For the past two years, American consumers have been barraged by bad economic news and political uncertainty. Today, the economy remains in flux, with high unemployment and continuing home foreclosures.
But despite the turmoil, the American identity still appears unchanged. We at About.com recently completed a deep dive into understanding consumer attitudes as it relates to finance and small business, and the clearest message is our enduring confidence in ourselves: in the individual's ability to overcome tough conditions given enough elbow grease, information and time.
Despite the mixed economic outlook, our entrepreneurial users look to the future and see opportunity. Forty-four percent expressed that they had all the confidence they needed to maintain or launch their own business.
Among the seven reasons they cited for breaking out on their own? Only one -- a tight job market -- might be construed as a negative. Overwhelmingly, 55 percent reported wanting to be their own boss, while 49 percent cited passion for an idea, product or service, and 48 percent desired more flexibility.
Those seeking to better manage their own finances also have a marked self-confidence. While they have a great deal in common with behavior we've found across our categories - placing a premium on trusted brands, alongside trusted content, they were independent minded when it came to seeking out financial information, trusting online tools as much as offline experts. In fact, they place as much in store online - 48 percent - as financial planners, bankers and other professionals, surpassing advice sought from friends, family, and colleagues.
Consistent with our previous findings, we are continuing to see the shift to online marketing. Those who were already in the small business space indicated that they planned an increased investment in online marketing platforms such as blogs, e-mail marketing, social media and advertising on content relevant Web sites, according to our About.com 2010 business and personal finance study.

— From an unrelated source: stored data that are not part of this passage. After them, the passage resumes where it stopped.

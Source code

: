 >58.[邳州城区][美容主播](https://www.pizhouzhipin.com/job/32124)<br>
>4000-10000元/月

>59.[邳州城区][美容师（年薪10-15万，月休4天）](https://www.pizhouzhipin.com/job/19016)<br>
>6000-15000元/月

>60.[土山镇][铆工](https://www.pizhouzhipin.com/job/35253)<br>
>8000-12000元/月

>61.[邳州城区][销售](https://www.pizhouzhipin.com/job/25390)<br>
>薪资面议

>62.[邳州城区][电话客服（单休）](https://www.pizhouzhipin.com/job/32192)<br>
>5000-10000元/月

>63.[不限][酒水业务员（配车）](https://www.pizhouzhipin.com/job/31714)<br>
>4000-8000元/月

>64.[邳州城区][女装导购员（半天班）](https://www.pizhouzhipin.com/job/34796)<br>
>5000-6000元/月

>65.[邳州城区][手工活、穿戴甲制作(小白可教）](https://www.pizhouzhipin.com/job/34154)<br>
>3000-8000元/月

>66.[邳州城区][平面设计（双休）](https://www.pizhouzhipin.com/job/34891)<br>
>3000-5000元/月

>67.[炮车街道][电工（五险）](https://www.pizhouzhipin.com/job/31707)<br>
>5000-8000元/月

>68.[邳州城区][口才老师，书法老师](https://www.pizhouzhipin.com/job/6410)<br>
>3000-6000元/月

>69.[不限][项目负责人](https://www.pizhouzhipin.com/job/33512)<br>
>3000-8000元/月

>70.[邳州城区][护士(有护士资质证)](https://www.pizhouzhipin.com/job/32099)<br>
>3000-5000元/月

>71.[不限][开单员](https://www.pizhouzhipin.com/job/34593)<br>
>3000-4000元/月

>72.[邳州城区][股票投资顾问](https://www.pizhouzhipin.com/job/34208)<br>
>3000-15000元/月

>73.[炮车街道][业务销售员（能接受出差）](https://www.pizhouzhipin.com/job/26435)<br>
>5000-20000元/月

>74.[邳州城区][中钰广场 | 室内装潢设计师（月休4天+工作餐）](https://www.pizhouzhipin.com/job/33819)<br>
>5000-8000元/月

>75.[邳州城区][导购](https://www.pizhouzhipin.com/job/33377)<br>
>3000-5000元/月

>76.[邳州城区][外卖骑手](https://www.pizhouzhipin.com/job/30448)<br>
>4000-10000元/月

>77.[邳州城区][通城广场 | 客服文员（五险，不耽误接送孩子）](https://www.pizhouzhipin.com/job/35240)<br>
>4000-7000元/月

Regarding receptiveness to online ads, entrepreneurs are looking for a tangible benefit, just as they seek support in the tools that technology can offer and personal empowerment through business & financial content. Over 60 percent indicated that they want ads that educate them about relevant goods and services, while 42 percent sought ads that featured printable tips. In this sense, with regards to appeal and impact, they are all business.
If there is a constant that binds the mindful consumer to the hopeful entrepreneur, it's an enduring American spirit. After a year of rebuilding their personal savings, consumers are now looking forward to the kind of vacation you really can write home about. This can-do attitude is also epitomized in their ambitious career plans - striking out on their own not because they were downsized but because of outsized dreams.
While some remain cautiously optimistic about the state of our economy and what might be in store for the future, others are beginning to see new opportunities and are aggressively pursuing them - even if it means a short-term sacrifice for a long-term dream. Whatever path they choose, their sense of themselves as resourceful and resilient is entirely intact.